-- Opening Marker --

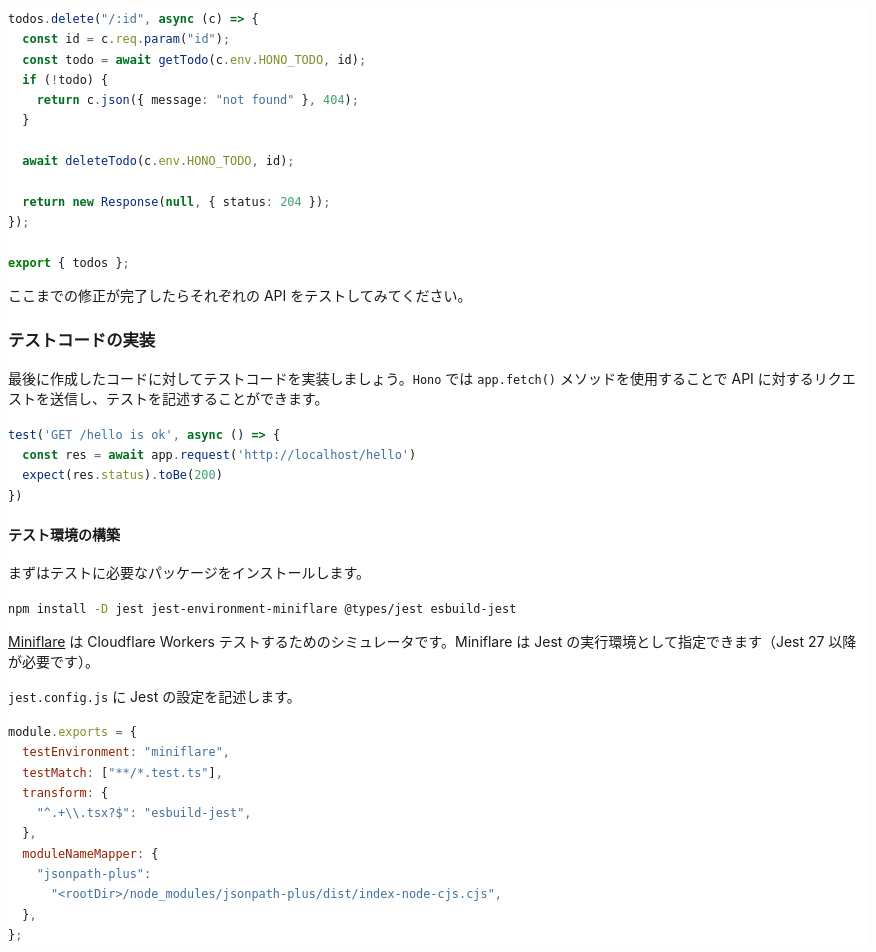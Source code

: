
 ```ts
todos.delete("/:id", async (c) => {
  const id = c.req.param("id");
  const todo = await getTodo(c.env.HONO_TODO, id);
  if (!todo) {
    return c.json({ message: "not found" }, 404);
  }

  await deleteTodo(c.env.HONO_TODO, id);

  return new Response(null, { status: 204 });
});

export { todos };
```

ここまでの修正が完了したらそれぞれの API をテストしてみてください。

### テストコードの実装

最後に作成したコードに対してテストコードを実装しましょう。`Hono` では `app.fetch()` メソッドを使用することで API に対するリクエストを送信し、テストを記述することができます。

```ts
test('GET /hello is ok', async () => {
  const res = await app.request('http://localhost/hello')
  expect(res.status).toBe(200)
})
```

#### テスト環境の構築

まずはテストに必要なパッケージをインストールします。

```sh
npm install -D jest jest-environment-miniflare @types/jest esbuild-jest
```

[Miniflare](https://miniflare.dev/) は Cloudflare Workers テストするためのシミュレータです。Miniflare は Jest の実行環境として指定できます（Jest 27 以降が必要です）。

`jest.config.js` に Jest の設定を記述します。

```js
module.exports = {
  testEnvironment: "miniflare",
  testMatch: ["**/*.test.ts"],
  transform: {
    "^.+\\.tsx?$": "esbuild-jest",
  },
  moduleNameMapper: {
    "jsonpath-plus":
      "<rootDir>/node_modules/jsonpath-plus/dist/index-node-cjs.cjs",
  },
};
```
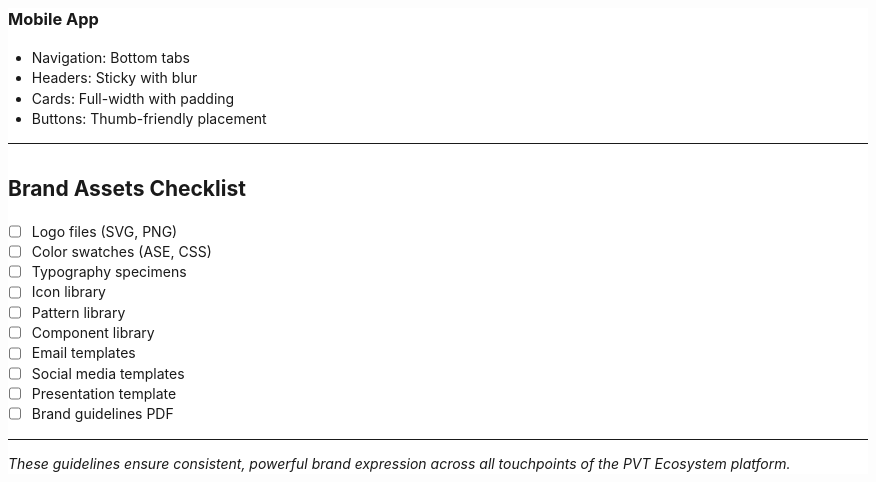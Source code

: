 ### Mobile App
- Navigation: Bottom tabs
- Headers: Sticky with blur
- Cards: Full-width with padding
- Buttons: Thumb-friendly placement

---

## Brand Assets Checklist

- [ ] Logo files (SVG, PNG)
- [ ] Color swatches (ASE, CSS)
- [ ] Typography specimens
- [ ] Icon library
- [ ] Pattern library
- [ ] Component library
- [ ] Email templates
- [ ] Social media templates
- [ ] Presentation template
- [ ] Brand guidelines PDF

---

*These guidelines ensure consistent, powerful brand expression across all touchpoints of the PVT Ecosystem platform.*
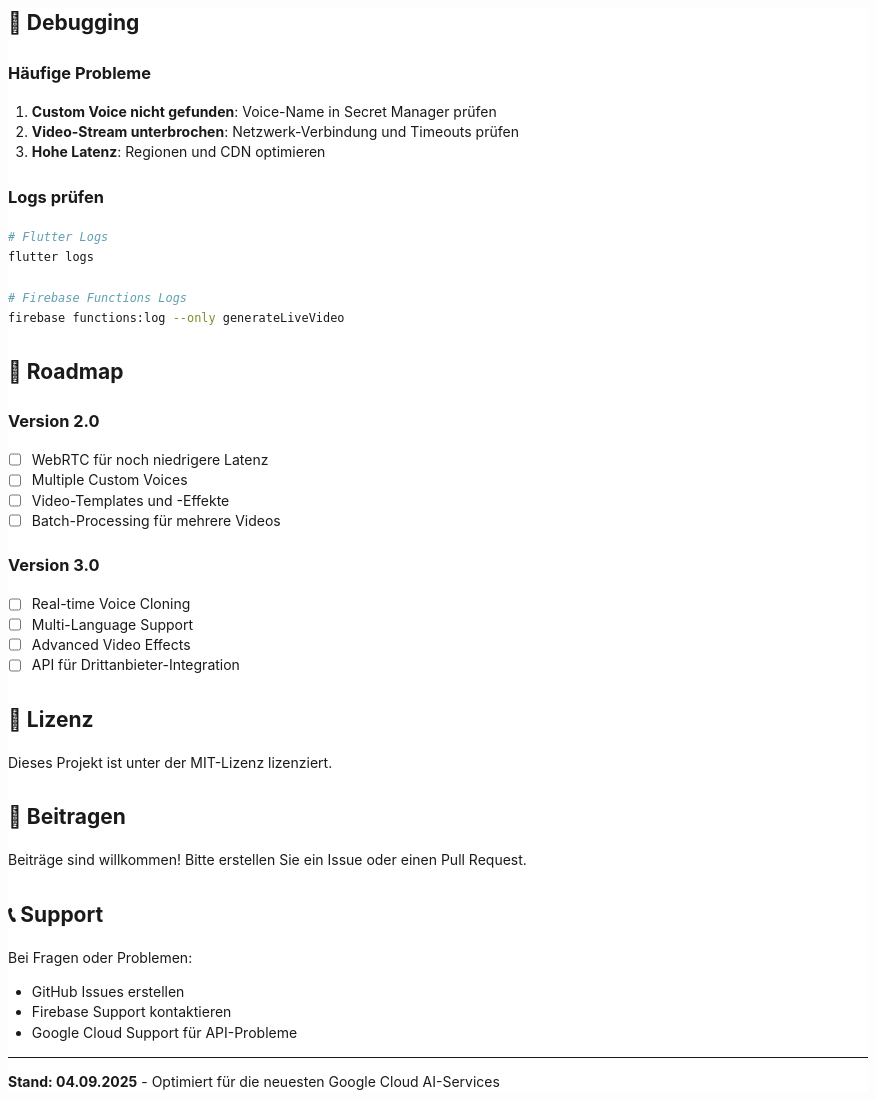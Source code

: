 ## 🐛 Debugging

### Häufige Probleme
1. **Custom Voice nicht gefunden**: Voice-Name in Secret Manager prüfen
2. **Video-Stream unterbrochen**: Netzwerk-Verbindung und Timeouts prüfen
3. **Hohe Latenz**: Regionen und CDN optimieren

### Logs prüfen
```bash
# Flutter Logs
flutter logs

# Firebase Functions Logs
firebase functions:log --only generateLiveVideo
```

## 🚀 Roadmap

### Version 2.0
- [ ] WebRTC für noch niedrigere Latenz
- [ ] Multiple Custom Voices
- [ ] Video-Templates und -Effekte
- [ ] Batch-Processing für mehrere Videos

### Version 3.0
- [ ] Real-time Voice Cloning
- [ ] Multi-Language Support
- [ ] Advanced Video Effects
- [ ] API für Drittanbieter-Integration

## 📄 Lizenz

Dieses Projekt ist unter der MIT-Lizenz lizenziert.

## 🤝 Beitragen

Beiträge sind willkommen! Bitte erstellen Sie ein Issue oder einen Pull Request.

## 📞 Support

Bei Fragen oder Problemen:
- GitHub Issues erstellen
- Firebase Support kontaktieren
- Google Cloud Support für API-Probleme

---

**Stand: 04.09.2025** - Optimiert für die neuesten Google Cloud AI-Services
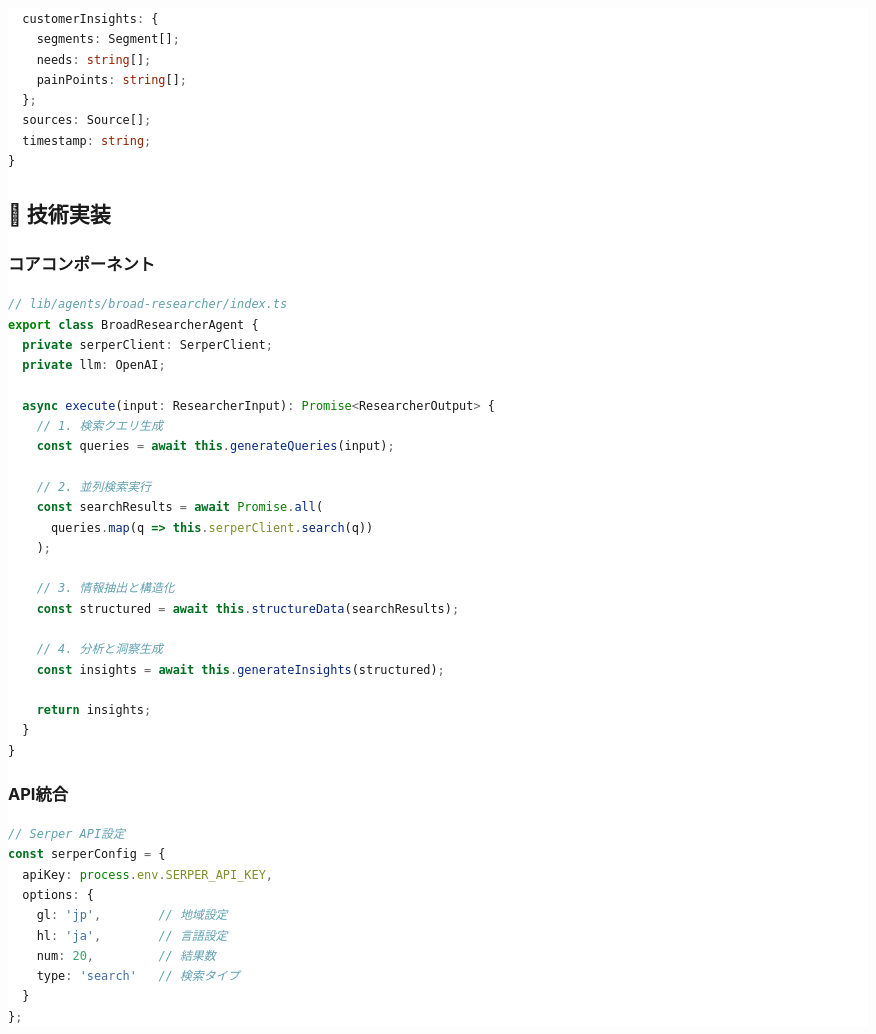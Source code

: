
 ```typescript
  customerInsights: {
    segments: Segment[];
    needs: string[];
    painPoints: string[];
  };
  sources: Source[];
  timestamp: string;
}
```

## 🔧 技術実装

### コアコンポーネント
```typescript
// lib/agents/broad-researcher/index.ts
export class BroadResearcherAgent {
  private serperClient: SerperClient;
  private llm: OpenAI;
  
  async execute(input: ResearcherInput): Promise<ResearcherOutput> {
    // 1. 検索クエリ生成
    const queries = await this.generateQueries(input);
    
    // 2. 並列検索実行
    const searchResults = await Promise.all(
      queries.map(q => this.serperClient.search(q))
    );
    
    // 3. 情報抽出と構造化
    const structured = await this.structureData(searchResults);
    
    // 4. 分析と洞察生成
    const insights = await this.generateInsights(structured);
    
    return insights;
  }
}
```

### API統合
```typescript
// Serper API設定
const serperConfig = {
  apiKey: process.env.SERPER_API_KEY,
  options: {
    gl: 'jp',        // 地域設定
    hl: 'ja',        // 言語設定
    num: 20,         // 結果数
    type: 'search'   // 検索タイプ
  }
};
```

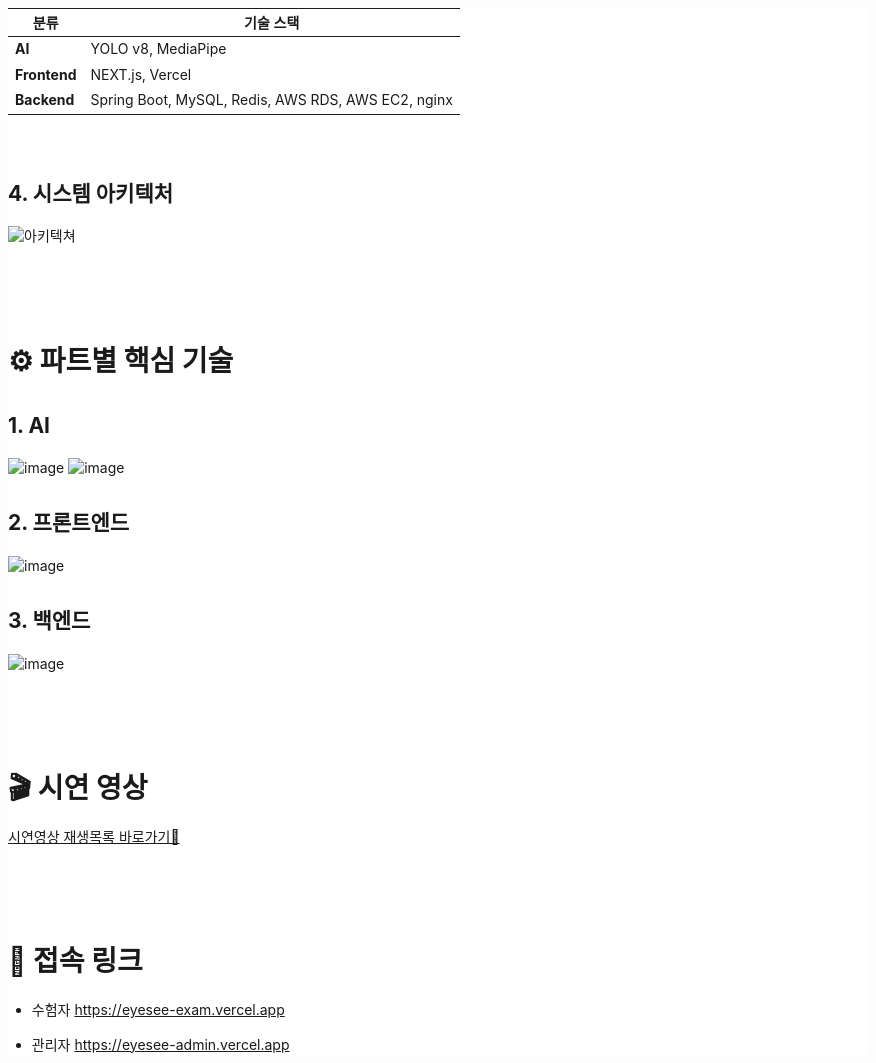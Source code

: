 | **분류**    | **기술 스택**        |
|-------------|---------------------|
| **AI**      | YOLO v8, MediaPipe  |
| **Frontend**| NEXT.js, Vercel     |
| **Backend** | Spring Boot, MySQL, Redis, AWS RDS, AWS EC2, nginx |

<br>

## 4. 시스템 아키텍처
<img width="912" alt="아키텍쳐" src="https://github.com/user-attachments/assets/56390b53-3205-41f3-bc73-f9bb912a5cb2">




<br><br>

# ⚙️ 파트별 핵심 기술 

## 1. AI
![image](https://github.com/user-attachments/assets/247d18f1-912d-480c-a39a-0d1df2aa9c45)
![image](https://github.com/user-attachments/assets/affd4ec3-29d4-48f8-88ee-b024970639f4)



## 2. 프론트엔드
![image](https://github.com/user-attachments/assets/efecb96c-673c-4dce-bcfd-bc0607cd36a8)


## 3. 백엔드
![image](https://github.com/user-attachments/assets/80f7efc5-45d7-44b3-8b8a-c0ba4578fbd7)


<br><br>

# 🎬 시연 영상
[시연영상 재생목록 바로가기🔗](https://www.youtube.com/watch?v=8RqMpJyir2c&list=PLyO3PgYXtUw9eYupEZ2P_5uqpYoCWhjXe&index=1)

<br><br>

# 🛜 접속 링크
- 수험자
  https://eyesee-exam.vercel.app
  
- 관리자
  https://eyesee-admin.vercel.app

-- Closing Marker --

* _TASK ITEM_
All of the entries need to be copied exactly, minus any pictures.

* _SOLVED EXERCISE_
Source code

:
 ```ts
todos.delete("/:id", async (c) => {
  const id = c.req.param("id");
  const todo = await getTodo(c.env.HONO_TODO, id);
  if (!todo) {
    return c.json({ message: "not found" }, 404);
  }

  await deleteTodo(c.env.HONO_TODO, id);

  return new Response(null, { status: 204 });
});

export { todos };
```

ここまでの修正が完了したらそれぞれの API をテストしてみてください。

### テストコードの実装

最後に作成したコードに対してテストコードを実装しましょう。`Hono` では `app.fetch()` メソッドを使用することで API に対するリクエストを送信し、テストを記述することができます。

```ts
test('GET /hello is ok', async () => {
  const res = await app.request('http://localhost/hello')
  expect(res.status).toBe(200)
})
```

#### テスト環境の構築

まずはテストに必要なパッケージをインストールします。

```sh
npm install -D jest jest-environment-miniflare @types/jest esbuild-jest
```

[Miniflare](https://miniflare.dev/) は Cloudflare Workers テストするためのシミュレータです。Miniflare は Jest の実行環境として指定できます（Jest 27 以降が必要です）。

`jest.config.js` に Jest の設定を記述します。

```js
module.exports = {
  testEnvironment: "miniflare",
  testMatch: ["**/*.test.ts"],
  transform: {
    "^.+\\.tsx?$": "esbuild-jest",
  },
  moduleNameMapper: {
    "jsonpath-plus":
      "<rootDir>/node_modules/jsonpath-plus/dist/index-node-cjs.cjs",
  },
};
```
Source code

: ### Mobile App
- Navigation: Bottom tabs
- Headers: Sticky with blur
- Cards: Full-width with padding
- Buttons: Thumb-friendly placement

---

## Brand Assets Checklist

- [ ] Logo files (SVG, PNG)
- [ ] Color swatches (ASE, CSS)
- [ ] Typography specimens
- [ ] Icon library
- [ ] Pattern library
- [ ] Component library
- [ ] Email templates
- [ ] Social media templates
- [ ] Presentation template
- [ ] Brand guidelines PDF

---

*These guidelines ensure consistent, powerful brand expression across all touchpoints of the PVT Ecosystem platform.*
Source code

: ## 🐛 Debugging

### Häufige Probleme
1. **Custom Voice nicht gefunden**: Voice-Name in Secret Manager prüfen
2. **Video-Stream unterbrochen**: Netzwerk-Verbindung und Timeouts prüfen
3. **Hohe Latenz**: Regionen und CDN optimieren

### Logs prüfen
```bash
# Flutter Logs
flutter logs

# Firebase Functions Logs
firebase functions:log --only generateLiveVideo
```

## 🚀 Roadmap

### Version 2.0
- [ ] WebRTC für noch niedrigere Latenz
- [ ] Multiple Custom Voices
- [ ] Video-Templates und -Effekte
- [ ] Batch-Processing für mehrere Videos

### Version 3.0
- [ ] Real-time Voice Cloning
- [ ] Multi-Language Support
- [ ] Advanced Video Effects
- [ ] API für Drittanbieter-Integration

## 📄 Lizenz

Dieses Projekt ist unter der MIT-Lizenz lizenziert.

## 🤝 Beitragen

Beiträge sind willkommen! Bitte erstellen Sie ein Issue oder einen Pull Request.

## 📞 Support

Bei Fragen oder Problemen:
- GitHub Issues erstellen
- Firebase Support kontaktieren
- Google Cloud Support für API-Probleme

---

**Stand: 04.09.2025** - Optimiert für die neuesten Google Cloud AI-Services
Source code

:
 ```typescript
  customerInsights: {
    segments: Segment[];
    needs: string[];
    painPoints: string[];
  };
  sources: Source[];
  timestamp: string;
}
```

## 🔧 技術実装

### コアコンポーネント
```typescript
// lib/agents/broad-researcher/index.ts
export class BroadResearcherAgent {
  private serperClient: SerperClient;
  private llm: OpenAI;
  
  async execute(input: ResearcherInput): Promise<ResearcherOutput> {
    // 1. 検索クエリ生成
    const queries = await this.generateQueries(input);
    
    // 2. 並列検索実行
    const searchResults = await Promise.all(
      queries.map(q => this.serperClient.search(q))
    );
    
    // 3. 情報抽出と構造化
    const structured = await this.structureData(searchResults);
    
    // 4. 分析と洞察生成
    const insights = await this.generateInsights(structured);
    
    return insights;
  }
}
```

### API統合
```typescript
// Serper API設定
const serperConfig = {
  apiKey: process.env.SERPER_API_KEY,
  options: {
    gl: 'jp',        // 地域設定
    hl: 'ja',        // 言語設定
    num: 20,         // 結果数
    type: 'search'   // 検索タイプ
  }
};
```

Source code

: | **분류**    | **기술 스택**        |
|-------------|---------------------|
| **AI**      | YOLO v8, MediaPipe  |
| **Frontend**| NEXT.js, Vercel     |
| **Backend** | Spring Boot, MySQL, Redis, AWS RDS, AWS EC2, nginx |

<br>

## 4. 시스템 아키텍처
<img width="912" alt="아키텍쳐" src="https://github.com/user-attachments/assets/56390b53-3205-41f3-bc73-f9bb912a5cb2">




<br><br>

# ⚙️ 파트별 핵심 기술 

## 1. AI
![image](https://github.com/user-attachments/assets/247d18f1-912d-480c-a39a-0d1df2aa9c45)
![image](https://github.com/user-attachments/assets/affd4ec3-29d4-48f8-88ee-b024970639f4)



## 2. 프론트엔드
![image](https://github.com/user-attachments/assets/efecb96c-673c-4dce-bcfd-bc0607cd36a8)


## 3. 백엔드
![image](https://github.com/user-attachments/assets/80f7efc5-45d7-44b3-8b8a-c0ba4578fbd7)


<br><br>

# 🎬 시연 영상
[시연영상 재생목록 바로가기🔗](https://www.youtube.com/watch?v=8RqMpJyir2c&list=PLyO3PgYXtUw9eYupEZ2P_5uqpYoCWhjXe&index=1)

<br><br>

# 🛜 접속 링크
- 수험자
  https://eyesee-exam.vercel.app
  
- 관리자
  https://eyesee-admin.vercel.app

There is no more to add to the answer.